§ Task requirements
Type out the records that follow, exactly as given.

§ Source texts of formatted documents
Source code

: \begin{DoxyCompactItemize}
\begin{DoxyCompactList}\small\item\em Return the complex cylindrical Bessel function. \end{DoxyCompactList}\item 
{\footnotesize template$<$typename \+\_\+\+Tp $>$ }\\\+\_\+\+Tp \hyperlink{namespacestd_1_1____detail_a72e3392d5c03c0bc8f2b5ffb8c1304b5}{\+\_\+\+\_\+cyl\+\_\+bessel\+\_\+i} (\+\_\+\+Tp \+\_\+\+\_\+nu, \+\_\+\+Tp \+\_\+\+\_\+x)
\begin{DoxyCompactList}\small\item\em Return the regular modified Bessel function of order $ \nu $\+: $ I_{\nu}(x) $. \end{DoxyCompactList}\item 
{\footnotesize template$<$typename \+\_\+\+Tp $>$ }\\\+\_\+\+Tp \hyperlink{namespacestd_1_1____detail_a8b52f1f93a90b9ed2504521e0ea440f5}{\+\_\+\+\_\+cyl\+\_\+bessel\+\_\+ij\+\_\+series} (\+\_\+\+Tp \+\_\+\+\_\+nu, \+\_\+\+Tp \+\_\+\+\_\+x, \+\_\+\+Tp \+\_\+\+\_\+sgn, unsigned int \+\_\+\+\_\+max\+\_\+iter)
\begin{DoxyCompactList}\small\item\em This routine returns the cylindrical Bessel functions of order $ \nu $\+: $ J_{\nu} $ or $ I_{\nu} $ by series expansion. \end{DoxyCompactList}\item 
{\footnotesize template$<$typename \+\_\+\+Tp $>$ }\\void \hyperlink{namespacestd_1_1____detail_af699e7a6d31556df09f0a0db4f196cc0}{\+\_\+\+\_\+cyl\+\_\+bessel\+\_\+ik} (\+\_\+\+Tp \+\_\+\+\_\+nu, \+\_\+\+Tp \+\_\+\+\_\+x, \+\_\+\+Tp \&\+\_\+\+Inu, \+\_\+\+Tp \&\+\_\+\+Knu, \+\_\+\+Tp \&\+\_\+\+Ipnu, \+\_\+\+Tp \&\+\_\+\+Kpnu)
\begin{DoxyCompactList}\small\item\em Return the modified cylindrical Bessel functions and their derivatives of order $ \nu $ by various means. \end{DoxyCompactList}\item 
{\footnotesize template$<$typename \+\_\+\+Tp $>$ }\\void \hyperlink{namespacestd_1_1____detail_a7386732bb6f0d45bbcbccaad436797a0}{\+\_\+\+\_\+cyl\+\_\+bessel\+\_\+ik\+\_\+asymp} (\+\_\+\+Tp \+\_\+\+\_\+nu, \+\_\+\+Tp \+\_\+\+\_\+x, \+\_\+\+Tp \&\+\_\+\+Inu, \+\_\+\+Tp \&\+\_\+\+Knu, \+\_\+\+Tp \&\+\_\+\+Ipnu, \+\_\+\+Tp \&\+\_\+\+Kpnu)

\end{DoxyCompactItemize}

§ Response
Source code

: \begin{DoxyCompactItemize}
\begin{DoxyCompactList}\small\item\em Return the complex cylindrical Bessel function. \end{DoxyCompactList}\item 
{\footnotesize template$<$typename \+\_\+\+Tp $>$ }\\\+\_\+\+Tp \hyperlink{namespacestd_1_1____detail_a72e3392d5c03c0bc8f2b5ffb8c1304b5}{\+\_\+\+\_\+cyl\+\_\+bessel\+\_\+i} (\+\_\+\+Tp \+\_\+\+\_\+nu, \+\_\+\+Tp \+\_\+\+\_\+x)
\begin{DoxyCompactList}\small\item\em Return the regular modified Bessel function of order $ \nu $\+: $ I_{\nu}(x) $. \end{DoxyCompactList}\item 
{\footnotesize template$<$typename \+\_\+\+Tp $>$ }\\\+\_\+\+Tp \hyperlink{namespacestd_1_1____detail_a8b52f1f93a90b9ed2504521e0ea440f5}{\+\_\+\+\_\+cyl\+\_\+bessel\+\_\+ij\+\_\+series} (\+\_\+\+Tp \+\_\+\+\_\+nu, \+\_\+\+Tp \+\_\+\+\_\+x, \+\_\+\+Tp \+\_\+\+\_\+sgn, unsigned int \+\_\+\+\_\+max\+\_\+iter)
\begin{DoxyCompactList}\small\item\em This routine returns the cylindrical Bessel functions of order $ \nu $\+: $ J_{\nu} $ or $ I_{\nu} $ by series expansion. \end{DoxyCompactList}\item 
{\footnotesize template$<$typename \+\_\+\+Tp $>$ }\\void \hyperlink{namespacestd_1_1____detail_af699e7a6d31556df09f0a0db4f196cc0}{\+\_\+\+\_\+cyl\+\_\+bessel\+\_\+ik} (\+\_\+\+Tp \+\_\+\+\_\+nu, \+\_\+\+Tp \+\_\+\+\_\+x, \+\_\+\+Tp \&\+\_\+\+Inu, \+\_\+\+Tp \&\+\_\+\+Knu, \+\_\+\+Tp \&\+\_\+\+Ipnu, \+\_\+\+Tp \&\+\_\+\+Kpnu)
\begin{DoxyCompactList}\small\item\em Return the modified cylindrical Bessel functions and their derivatives of order $ \nu $ by various means. \end{DoxyCompactList}\item 
{\footnotesize template$<$typename \+\_\+\+Tp $>$ }\\void \hyperlink{namespacestd_1_1____detail_a7386732bb6f0d45bbcbccaad436797a0}{\+\_\+\+\_\+cyl\+\_\+bessel\+\_\+ik\+\_\+asymp} (\+\_\+\+Tp \+\_\+\+\_\+nu, \+\_\+\+Tp \+\_\+\+\_\+x, \+\_\+\+Tp \&\+\_\+\+Inu, \+\_\+\+Tp \&\+\_\+\+Knu, \+\_\+\+Tp \&\+\_\+\+Ipnu, \+\_\+\+Tp \&\+\_\+\+Kpnu)

\end{DoxyCompactItemize}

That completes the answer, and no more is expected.